Читать «Мужская сила» онлайн - страница 6

Синтия Озик

— И ты хочешь, чтобы я это читал?

— Пожалуйста, — распорядился он.

— А почему на простой бумаге написать нельзя было?

— Я обожаю слова, — вздохнул он. — Беатификация — причисление к лику блаженных. Бенефициант — работник театра, в пользу которого дается спектакль. Из простой бумаги такого не вычитаешь. Я как увижу где хорошее словцо, сразу его в ход пускаю.

— Умеешь брать напрокат, — заметил я.

— Режьте правду-матку, — он умолял. — Скажите, есть у меня талант?

Стихи были о восходе. Четыре рифмованных катрена, венчающих «розовоперстую» с «отверстой». И странно выпирали «бармы».

— Идея отчасти заезженная, — я ему сказал.

— Я еще над этим поработаю, — выпалил он. — Скажите только, есть у меня данные? Уж режьте правду-матку.

— Не думаю, что тебе удастся стать оригинальным, знаешь ли, — отрезал я.

— Ничего, вот погодите, еще увидите, — он мне пригрозил. — Я тоже умею резать правду-матку.

Он направился обратно, к себе в погреб, и тут я вдруг заметил его походку. Толстые ляжки описывали под штанами мощные круги, но шаг был странно сдержан, как у задумчивого вола.
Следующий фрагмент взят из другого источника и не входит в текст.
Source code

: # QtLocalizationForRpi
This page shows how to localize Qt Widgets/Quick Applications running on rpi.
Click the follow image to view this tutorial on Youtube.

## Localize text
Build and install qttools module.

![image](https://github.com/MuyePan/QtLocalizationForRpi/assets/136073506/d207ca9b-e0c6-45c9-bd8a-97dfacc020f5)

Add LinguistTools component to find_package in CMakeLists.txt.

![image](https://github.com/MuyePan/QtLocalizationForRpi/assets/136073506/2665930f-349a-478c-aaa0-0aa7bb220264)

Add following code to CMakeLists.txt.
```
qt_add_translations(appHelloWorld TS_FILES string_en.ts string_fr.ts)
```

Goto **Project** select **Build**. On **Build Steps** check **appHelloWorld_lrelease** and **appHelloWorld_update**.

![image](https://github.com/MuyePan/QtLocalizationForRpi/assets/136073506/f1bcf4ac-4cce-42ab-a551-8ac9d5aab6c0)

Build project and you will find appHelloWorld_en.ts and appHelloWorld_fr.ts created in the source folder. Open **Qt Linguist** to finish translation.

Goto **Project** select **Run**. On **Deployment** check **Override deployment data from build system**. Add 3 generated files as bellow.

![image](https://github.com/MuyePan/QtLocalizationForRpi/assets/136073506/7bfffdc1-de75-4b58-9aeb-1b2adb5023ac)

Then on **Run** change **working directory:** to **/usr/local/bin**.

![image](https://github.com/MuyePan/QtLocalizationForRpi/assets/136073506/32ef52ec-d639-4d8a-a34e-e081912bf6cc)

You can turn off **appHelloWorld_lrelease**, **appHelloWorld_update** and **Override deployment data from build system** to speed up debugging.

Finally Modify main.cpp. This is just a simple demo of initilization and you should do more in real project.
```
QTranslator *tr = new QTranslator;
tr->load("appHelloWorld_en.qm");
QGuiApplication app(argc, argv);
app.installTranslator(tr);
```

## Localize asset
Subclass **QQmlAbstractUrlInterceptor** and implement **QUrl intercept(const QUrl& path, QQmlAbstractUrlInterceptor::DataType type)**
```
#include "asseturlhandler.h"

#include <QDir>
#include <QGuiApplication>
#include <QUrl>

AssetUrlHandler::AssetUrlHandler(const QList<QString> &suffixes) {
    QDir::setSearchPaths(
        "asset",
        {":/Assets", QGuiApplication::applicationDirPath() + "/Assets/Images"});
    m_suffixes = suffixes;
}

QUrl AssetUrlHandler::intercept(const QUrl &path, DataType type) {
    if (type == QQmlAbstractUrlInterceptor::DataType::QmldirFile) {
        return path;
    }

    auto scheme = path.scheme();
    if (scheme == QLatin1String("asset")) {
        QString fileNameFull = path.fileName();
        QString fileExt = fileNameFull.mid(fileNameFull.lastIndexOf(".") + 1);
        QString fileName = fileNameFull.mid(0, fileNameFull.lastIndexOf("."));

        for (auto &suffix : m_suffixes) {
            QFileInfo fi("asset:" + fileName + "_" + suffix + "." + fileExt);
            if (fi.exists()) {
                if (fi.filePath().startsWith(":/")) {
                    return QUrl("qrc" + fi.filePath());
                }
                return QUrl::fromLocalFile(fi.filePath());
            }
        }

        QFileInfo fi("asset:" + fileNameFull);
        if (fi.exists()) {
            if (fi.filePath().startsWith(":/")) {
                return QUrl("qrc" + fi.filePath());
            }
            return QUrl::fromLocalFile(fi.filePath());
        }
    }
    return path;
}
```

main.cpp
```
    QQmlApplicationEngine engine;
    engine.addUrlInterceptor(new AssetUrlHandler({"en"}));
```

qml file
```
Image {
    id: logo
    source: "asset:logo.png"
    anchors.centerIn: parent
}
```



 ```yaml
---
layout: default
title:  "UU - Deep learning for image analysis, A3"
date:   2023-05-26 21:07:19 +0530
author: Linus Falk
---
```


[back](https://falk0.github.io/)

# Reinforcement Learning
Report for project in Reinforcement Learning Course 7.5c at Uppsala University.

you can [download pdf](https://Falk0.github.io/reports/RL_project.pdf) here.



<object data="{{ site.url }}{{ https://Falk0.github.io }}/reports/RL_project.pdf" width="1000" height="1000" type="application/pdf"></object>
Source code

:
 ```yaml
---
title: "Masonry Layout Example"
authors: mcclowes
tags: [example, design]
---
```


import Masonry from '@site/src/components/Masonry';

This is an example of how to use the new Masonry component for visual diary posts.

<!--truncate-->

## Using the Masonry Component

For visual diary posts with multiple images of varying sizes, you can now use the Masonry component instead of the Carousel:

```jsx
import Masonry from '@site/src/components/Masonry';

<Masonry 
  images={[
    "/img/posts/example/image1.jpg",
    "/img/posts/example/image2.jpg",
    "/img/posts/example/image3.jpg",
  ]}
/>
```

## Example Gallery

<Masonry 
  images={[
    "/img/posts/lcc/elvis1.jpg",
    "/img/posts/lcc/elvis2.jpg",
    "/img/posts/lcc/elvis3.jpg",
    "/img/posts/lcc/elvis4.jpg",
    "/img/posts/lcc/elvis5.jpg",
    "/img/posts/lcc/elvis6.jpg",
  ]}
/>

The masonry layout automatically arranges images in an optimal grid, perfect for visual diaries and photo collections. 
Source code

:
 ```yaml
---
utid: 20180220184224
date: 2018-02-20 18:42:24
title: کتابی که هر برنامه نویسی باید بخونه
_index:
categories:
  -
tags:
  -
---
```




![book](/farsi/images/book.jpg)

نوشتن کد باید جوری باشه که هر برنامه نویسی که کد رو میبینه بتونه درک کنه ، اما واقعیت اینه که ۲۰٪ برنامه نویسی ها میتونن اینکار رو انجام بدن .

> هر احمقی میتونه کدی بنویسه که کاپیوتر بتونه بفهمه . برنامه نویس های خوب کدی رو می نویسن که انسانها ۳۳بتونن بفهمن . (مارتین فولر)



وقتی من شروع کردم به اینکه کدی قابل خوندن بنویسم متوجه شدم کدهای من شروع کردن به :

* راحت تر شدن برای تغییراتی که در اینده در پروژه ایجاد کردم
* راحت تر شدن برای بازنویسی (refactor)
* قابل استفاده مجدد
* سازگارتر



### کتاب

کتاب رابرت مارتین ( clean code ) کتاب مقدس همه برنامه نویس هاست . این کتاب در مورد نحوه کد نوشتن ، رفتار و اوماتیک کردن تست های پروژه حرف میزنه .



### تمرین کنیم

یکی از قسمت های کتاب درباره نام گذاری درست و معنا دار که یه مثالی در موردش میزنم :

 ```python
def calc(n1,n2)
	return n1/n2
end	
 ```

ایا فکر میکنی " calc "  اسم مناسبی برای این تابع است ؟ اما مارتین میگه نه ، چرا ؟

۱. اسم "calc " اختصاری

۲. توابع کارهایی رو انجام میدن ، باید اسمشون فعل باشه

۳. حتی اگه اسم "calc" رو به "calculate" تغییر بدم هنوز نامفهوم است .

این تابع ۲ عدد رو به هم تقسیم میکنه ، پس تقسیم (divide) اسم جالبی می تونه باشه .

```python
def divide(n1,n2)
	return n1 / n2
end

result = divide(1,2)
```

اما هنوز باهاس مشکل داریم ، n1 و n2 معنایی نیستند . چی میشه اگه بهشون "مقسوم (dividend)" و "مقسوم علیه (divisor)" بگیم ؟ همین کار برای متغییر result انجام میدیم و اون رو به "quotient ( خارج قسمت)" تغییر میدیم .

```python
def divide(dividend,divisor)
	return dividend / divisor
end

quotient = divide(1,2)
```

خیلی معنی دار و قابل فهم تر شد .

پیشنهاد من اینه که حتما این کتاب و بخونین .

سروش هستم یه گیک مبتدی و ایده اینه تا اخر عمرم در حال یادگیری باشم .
Словарь подрагивал на ягодице, а плечи как бы гнулись под призрачными складками призрачного плаща, и призрачная свита тихо шелестела следом.

— Илья, — окликнул я.

Тот же тихий шаг.

Мне захотелось поэкспериментировать.

— Эдмунд! — крикнул я.

Он, очень элегантно, обернулся.

— Эдмунд, — я сказал, — а теперь послушай. Я серьезно. Больше не подсовывай мне свою писанину. Все это полная безнадега. Свое собственное время ты можешь тратить зря, но не трать мое.

В ответ он очень мило поднял оба больших пальца.

— Ничего я зря не трачу. Априорно.

— Априорно, да ну? — переспросил я его как дурак. — Ага, небось орудуешь теперь вокруг «А» …

— Апостерьерный — основанный на опыте, аберрация — ошибка в ходе мысли, алармист — лицо, подверженное панике…

— А ты пройдоха, — я сказал. — Скряга. Барахольщик. И не воображай, что, помимо этого, ты что-то собой представляешь. Отстань ты от меня, Эдмунд, — я ему сказал.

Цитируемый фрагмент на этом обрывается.